● Exercise objective:
Repeat the lines below exactly as written, please, from the line with "Before we get" to the line with "3. Basic Knowledge", both lines included, and no others.

---------- Given data ----------

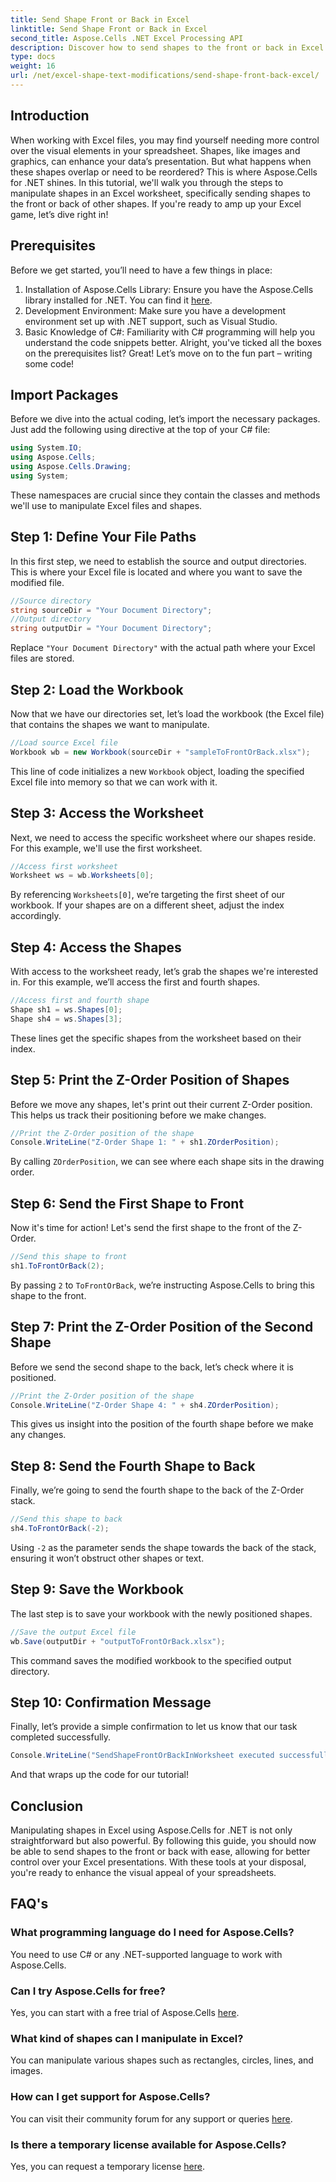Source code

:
```yaml
---
title: Send Shape Front or Back in Excel
linktitle: Send Shape Front or Back in Excel
second_title: Aspose.Cells .NET Excel Processing API
description: Discover how to send shapes to the front or back in Excel using Aspose.Cells for .NET. This guide provides a step-by-step tutorial with tips.
type: docs
weight: 16
url: /net/excel-shape-text-modifications/send-shape-front-back-excel/
---
```

## Introduction
When working with Excel files, you may find yourself needing more control over the visual elements in your spreadsheet. Shapes, like images and graphics, can enhance your data’s presentation. But what happens when these shapes overlap or need to be reordered? This is where Aspose.Cells for .NET shines. In this tutorial, we'll walk you through the steps to manipulate shapes in an Excel worksheet, specifically sending shapes to the front or back of other shapes. If you're ready to amp up your Excel game, let’s dive right in!
## Prerequisites
Before we get started, you’ll need to have a few things in place:
1. Installation of Aspose.Cells Library: Ensure you have the Aspose.Cells library installed for .NET. You can find it [here](https://releases.aspose.com/cells/net/).
2. Development Environment: Make sure you have a development environment set up with .NET support, such as Visual Studio.
3. Basic Knowledge of C#: Familiarity with C# programming will help you understand the code snippets better.
Alright, you've ticked all the boxes on the prerequisites list? Great! Let’s move on to the fun part – writing some code!
## Import Packages
Before we dive into the actual coding, let’s import the necessary packages. Just add the following using directive at the top of your C# file:
```csharp
using System.IO;
using Aspose.Cells;
using Aspose.Cells.Drawing;
using System;
```
These namespaces are crucial since they contain the classes and methods we'll use to manipulate Excel files and shapes.
## Step 1: Define Your File Paths
In this first step, we need to establish the source and output directories. This is where your Excel file is located and where you want to save the modified file.
```csharp
//Source directory
string sourceDir = "Your Document Directory";
//Output directory
string outputDir = "Your Document Directory";
```
Replace `"Your Document Directory"` with the actual path where your Excel files are stored.
## Step 2: Load the Workbook
Now that we have our directories set, let’s load the workbook (the Excel file) that contains the shapes we want to manipulate.
```csharp
//Load source Excel file
Workbook wb = new Workbook(sourceDir + "sampleToFrontOrBack.xlsx");
```
This line of code initializes a new `Workbook` object, loading the specified Excel file into memory so that we can work with it.
## Step 3: Access the Worksheet 
Next, we need to access the specific worksheet where our shapes reside. For this example, we'll use the first worksheet.
```csharp
//Access first worksheet
Worksheet ws = wb.Worksheets[0];
```
By referencing `Worksheets[0]`, we’re targeting the first sheet of our workbook. If your shapes are on a different sheet, adjust the index accordingly.
## Step 4: Access the Shapes
With access to the worksheet ready, let’s grab the shapes we're interested in. For this example, we’ll access the first and fourth shapes.
```csharp
//Access first and fourth shape
Shape sh1 = ws.Shapes[0];
Shape sh4 = ws.Shapes[3];
```
These lines get the specific shapes from the worksheet based on their index.
## Step 5: Print the Z-Order Position of Shapes
Before we move any shapes, let's print out their current Z-Order position. This helps us track their positioning before we make changes.
```csharp
//Print the Z-Order position of the shape
Console.WriteLine("Z-Order Shape 1: " + sh1.ZOrderPosition);
```
By calling `ZOrderPosition`, we can see where each shape sits in the drawing order.
## Step 6: Send the First Shape to Front
Now it's time for action! Let's send the first shape to the front of the Z-Order.
```csharp
//Send this shape to front
sh1.ToFrontOrBack(2);
```
By passing `2` to `ToFrontOrBack`, we’re instructing Aspose.Cells to bring this shape to the front. 
## Step 7: Print the Z-Order Position of the Second Shape
Before we send the second shape to the back, let’s check where it is positioned.
```csharp
//Print the Z-Order position of the shape
Console.WriteLine("Z-Order Shape 4: " + sh4.ZOrderPosition);
```
This gives us insight into the position of the fourth shape before we make any changes.
## Step 8: Send the Fourth Shape to Back
Finally, we’re going to send the fourth shape to the back of the Z-Order stack.
```csharp
//Send this shape to back
sh4.ToFrontOrBack(-2);
```
Using `-2` as the parameter sends the shape towards the back of the stack, ensuring it won’t obstruct other shapes or text.
## Step 9: Save the Workbook 
The last step is to save your workbook with the newly positioned shapes.
```csharp
//Save the output Excel file
wb.Save(outputDir + "outputToFrontOrBack.xlsx");
```
This command saves the modified workbook to the specified output directory.
## Step 10: Confirmation Message
Finally, let’s provide a simple confirmation to let us know that our task completed successfully.
```csharp
Console.WriteLine("SendShapeFrontOrBackInWorksheet executed successfully.\r\n");
```
And that wraps up the code for our tutorial!
## Conclusion
Manipulating shapes in Excel using Aspose.Cells for .NET is not only straightforward but also powerful. By following this guide, you should now be able to send shapes to the front or back with ease, allowing for better control over your Excel presentations. With these tools at your disposal, you're ready to enhance the visual appeal of your spreadsheets.
## FAQ's
### What programming language do I need for Aspose.Cells?  
You need to use C# or any .NET-supported language to work with Aspose.Cells.
### Can I try Aspose.Cells for free?  
Yes, you can start with a free trial of Aspose.Cells [here](https://releases.aspose.com/).
### What kind of shapes can I manipulate in Excel?  
You can manipulate various shapes such as rectangles, circles, lines, and images.
### How can I get support for Aspose.Cells?  
You can visit their community forum for any support or queries [here](https://forum.aspose.com/c/cells/9).
### Is there a temporary license available for Aspose.Cells?  
Yes, you can request a temporary license [here](https://purchase.aspose.com/temporary-license/).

----------

● Result for this exercise:
Before we get started, you’ll need to have a few things in place:
1. Installation of Aspose.Cells Library: Ensure you have the Aspose.Cells library installed for .NET. You can find it [here](https://releases.aspose.com/cells/net/).
2. Development Environment: Make sure you have a development environment set up with .NET support, such as Visual Studio.
3. Basic Knowledge of C#: Familiarity with C# programming will help you understand the code snippets better.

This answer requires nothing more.